Directions
Only the lines below starting at the one that contains "# dom_tools" and ending at the one that contains "Dart free &" are to be reproduced, exactly and with both ends kept.
+===+
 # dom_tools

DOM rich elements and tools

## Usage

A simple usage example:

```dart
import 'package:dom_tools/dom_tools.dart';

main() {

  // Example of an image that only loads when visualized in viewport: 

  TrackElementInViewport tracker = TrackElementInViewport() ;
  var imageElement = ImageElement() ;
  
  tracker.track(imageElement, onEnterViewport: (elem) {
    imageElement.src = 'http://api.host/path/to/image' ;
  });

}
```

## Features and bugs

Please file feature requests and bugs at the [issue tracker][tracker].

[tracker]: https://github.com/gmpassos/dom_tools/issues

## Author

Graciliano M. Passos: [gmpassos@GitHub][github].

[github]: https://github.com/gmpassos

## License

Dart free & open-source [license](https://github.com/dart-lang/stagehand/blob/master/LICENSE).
+===+
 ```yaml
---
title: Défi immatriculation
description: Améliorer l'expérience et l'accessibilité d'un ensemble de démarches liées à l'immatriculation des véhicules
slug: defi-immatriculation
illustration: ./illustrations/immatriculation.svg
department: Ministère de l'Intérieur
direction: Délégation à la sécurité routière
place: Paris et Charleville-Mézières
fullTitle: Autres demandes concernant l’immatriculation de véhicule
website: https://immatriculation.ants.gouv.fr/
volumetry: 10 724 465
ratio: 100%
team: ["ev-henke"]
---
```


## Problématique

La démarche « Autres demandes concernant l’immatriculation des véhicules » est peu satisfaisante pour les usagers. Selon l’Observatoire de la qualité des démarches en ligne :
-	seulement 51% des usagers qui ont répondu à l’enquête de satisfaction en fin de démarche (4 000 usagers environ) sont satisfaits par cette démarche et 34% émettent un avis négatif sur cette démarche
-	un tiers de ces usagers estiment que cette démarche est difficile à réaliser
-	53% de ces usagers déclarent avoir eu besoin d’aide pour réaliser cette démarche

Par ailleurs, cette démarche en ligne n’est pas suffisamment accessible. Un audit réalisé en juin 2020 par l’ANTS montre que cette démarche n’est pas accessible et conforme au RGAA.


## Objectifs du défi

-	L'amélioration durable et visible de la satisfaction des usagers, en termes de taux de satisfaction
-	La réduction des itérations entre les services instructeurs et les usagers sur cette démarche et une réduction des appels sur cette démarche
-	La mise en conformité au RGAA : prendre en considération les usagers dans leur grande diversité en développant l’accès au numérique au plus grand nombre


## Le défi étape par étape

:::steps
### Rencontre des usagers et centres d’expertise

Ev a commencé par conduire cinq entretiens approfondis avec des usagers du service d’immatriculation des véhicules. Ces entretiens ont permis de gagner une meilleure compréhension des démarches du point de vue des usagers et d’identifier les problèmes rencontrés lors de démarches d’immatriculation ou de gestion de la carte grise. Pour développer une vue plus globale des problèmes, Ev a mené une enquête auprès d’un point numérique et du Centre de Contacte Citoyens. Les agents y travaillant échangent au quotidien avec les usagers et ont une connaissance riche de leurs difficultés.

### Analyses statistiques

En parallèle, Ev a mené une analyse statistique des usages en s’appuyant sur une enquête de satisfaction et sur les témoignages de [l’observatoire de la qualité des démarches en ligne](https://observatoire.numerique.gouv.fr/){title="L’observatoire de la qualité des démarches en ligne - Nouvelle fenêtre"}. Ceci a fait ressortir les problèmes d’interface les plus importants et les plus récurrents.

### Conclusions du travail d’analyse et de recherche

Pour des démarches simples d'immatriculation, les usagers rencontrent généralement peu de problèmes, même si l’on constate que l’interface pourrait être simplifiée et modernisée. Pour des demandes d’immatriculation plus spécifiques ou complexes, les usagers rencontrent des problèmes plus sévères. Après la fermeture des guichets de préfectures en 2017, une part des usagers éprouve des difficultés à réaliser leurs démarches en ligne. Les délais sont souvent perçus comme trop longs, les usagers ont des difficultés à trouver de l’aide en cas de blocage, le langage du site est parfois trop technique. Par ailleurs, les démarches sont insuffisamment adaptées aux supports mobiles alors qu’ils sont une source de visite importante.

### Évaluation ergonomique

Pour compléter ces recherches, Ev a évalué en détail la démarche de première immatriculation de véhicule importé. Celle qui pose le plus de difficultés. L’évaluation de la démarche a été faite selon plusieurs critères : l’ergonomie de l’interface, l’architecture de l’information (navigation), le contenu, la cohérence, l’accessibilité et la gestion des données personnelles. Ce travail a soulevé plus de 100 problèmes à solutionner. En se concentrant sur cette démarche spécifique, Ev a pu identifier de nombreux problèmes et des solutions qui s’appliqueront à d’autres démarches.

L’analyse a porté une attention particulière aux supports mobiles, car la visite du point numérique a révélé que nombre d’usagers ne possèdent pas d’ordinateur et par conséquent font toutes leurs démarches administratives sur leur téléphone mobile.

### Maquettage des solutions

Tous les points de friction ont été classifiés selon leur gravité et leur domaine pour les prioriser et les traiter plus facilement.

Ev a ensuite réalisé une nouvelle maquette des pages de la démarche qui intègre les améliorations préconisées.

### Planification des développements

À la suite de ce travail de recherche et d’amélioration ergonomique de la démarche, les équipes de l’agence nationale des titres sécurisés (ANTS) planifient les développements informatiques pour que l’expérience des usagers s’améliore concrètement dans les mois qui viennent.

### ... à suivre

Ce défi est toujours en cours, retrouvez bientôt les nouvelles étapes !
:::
+===+
Solution below
 # dom_tools

DOM rich elements and tools

## Usage

A simple usage example:

```dart
import 'package:dom_tools/dom_tools.dart';

main() {

  // Example of an image that only loads when visualized in viewport: 

  TrackElementInViewport tracker = TrackElementInViewport() ;
  var imageElement = ImageElement() ;
  
  tracker.track(imageElement, onEnterViewport: (elem) {
    imageElement.src = 'http://api.host/path/to/image' ;
  });

}
```

## Features and bugs

Please file feature requests and bugs at the [issue tracker][tracker].

[tracker]: https://github.com/gmpassos/dom_tools/issues

## Author

Graciliano M. Passos: [gmpassos@GitHub][github].

[github]: https://github.com/gmpassos

## License

Dart free & open-source [license](https://github.com/dart-lang/stagehand/blob/master/LICENSE).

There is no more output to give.